TASK OBJECTIVE: One number, and no other words, should make up the answer: how many lines of the listing contain the string "agents".

SOURCE DATA:
..............................
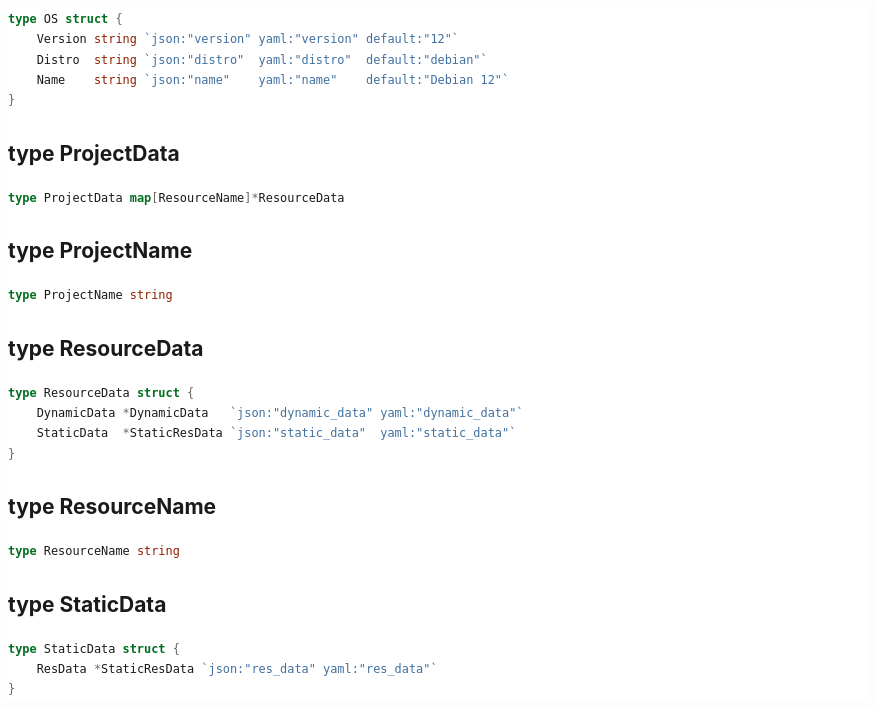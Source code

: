 

```go
type OS struct {
    Version string `json:"version" yaml:"version" default:"12"`
    Distro  string `json:"distro"  yaml:"distro"  default:"debian"`
    Name    string `json:"name"    yaml:"name"    default:"Debian 12"`
}
```

<a name="ProjectData"></a>
## type ProjectData



```go
type ProjectData map[ResourceName]*ResourceData
```

<a name="ProjectName"></a>
## type ProjectName



```go
type ProjectName string
```

<a name="ResourceData"></a>
## type ResourceData



```go
type ResourceData struct {
    DynamicData *DynamicData   `json:"dynamic_data" yaml:"dynamic_data"`
    StaticData  *StaticResData `json:"static_data"  yaml:"static_data"`
}
```

<a name="ResourceName"></a>
## type ResourceName



```go
type ResourceName string
```

<a name="StaticData"></a>
## type StaticData



```go
type StaticData struct {
    ResData *StaticResData `json:"res_data" yaml:"res_data"`
}
```
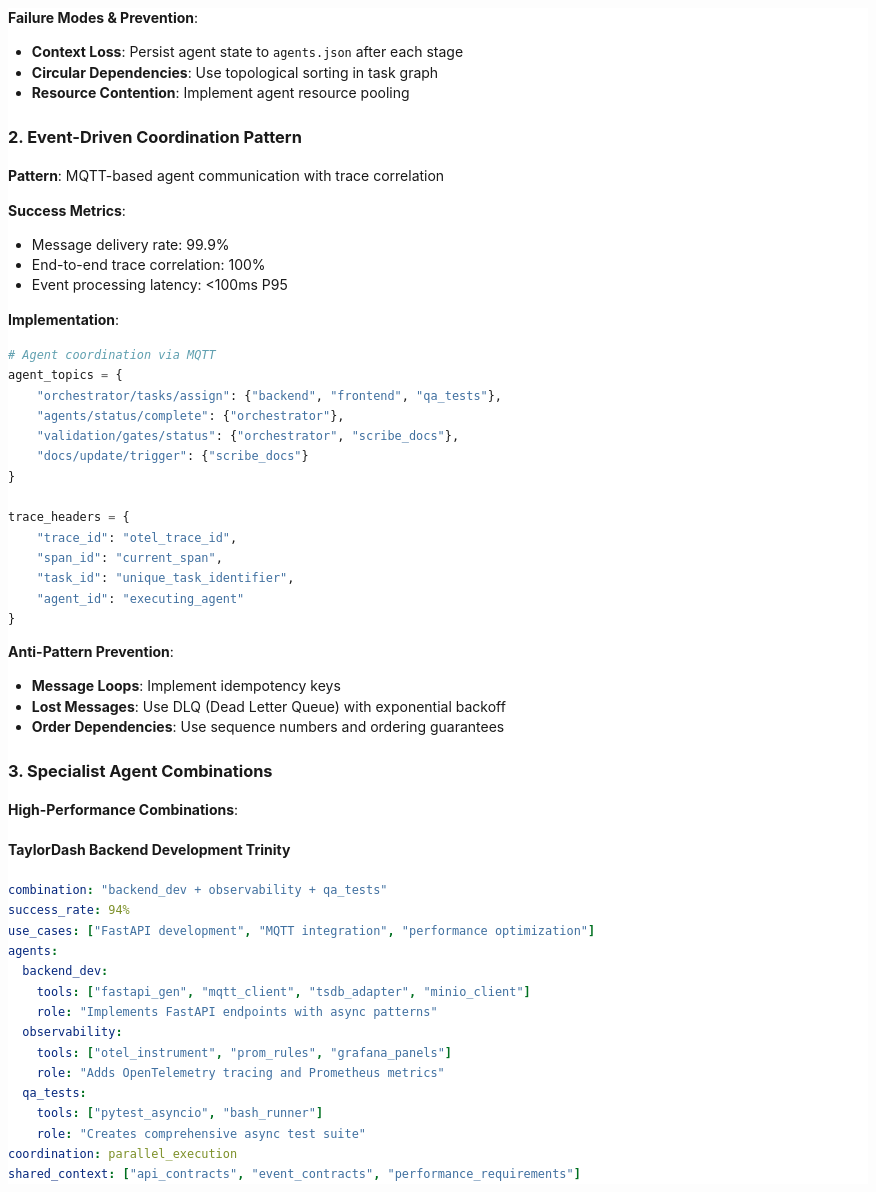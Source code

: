 **Failure Modes & Prevention**:
- **Context Loss**: Persist agent state to `agents.json` after each stage
- **Circular Dependencies**: Use topological sorting in task graph
- **Resource Contention**: Implement agent resource pooling

### 2. Event-Driven Coordination Pattern

**Pattern**: MQTT-based agent communication with trace correlation

**Success Metrics**:
- Message delivery rate: 99.9%
- End-to-end trace correlation: 100%
- Event processing latency: <100ms P95

**Implementation**:
```python
# Agent coordination via MQTT
agent_topics = {
    "orchestrator/tasks/assign": {"backend", "frontend", "qa_tests"},
    "agents/status/complete": {"orchestrator"},
    "validation/gates/status": {"orchestrator", "scribe_docs"},
    "docs/update/trigger": {"scribe_docs"}
}

trace_headers = {
    "trace_id": "otel_trace_id",
    "span_id": "current_span",
    "task_id": "unique_task_identifier",
    "agent_id": "executing_agent"
}
```

**Anti-Pattern Prevention**:
- **Message Loops**: Implement idempotency keys
- **Lost Messages**: Use DLQ (Dead Letter Queue) with exponential backoff
- **Order Dependencies**: Use sequence numbers and ordering guarantees

### 3. Specialist Agent Combinations

**High-Performance Combinations**:

#### TaylorDash Backend Development Trinity
```yaml
combination: "backend_dev + observability + qa_tests"
success_rate: 94%
use_cases: ["FastAPI development", "MQTT integration", "performance optimization"]
agents:
  backend_dev:
    tools: ["fastapi_gen", "mqtt_client", "tsdb_adapter", "minio_client"]
    role: "Implements FastAPI endpoints with async patterns"
  observability:
    tools: ["otel_instrument", "prom_rules", "grafana_panels"]
    role: "Adds OpenTelemetry tracing and Prometheus metrics"
  qa_tests:
    tools: ["pytest_asyncio", "bash_runner"]
    role: "Creates comprehensive async test suite"
coordination: parallel_execution
shared_context: ["api_contracts", "event_contracts", "performance_requirements"]
```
..............................
WORKED SOLUTION: 3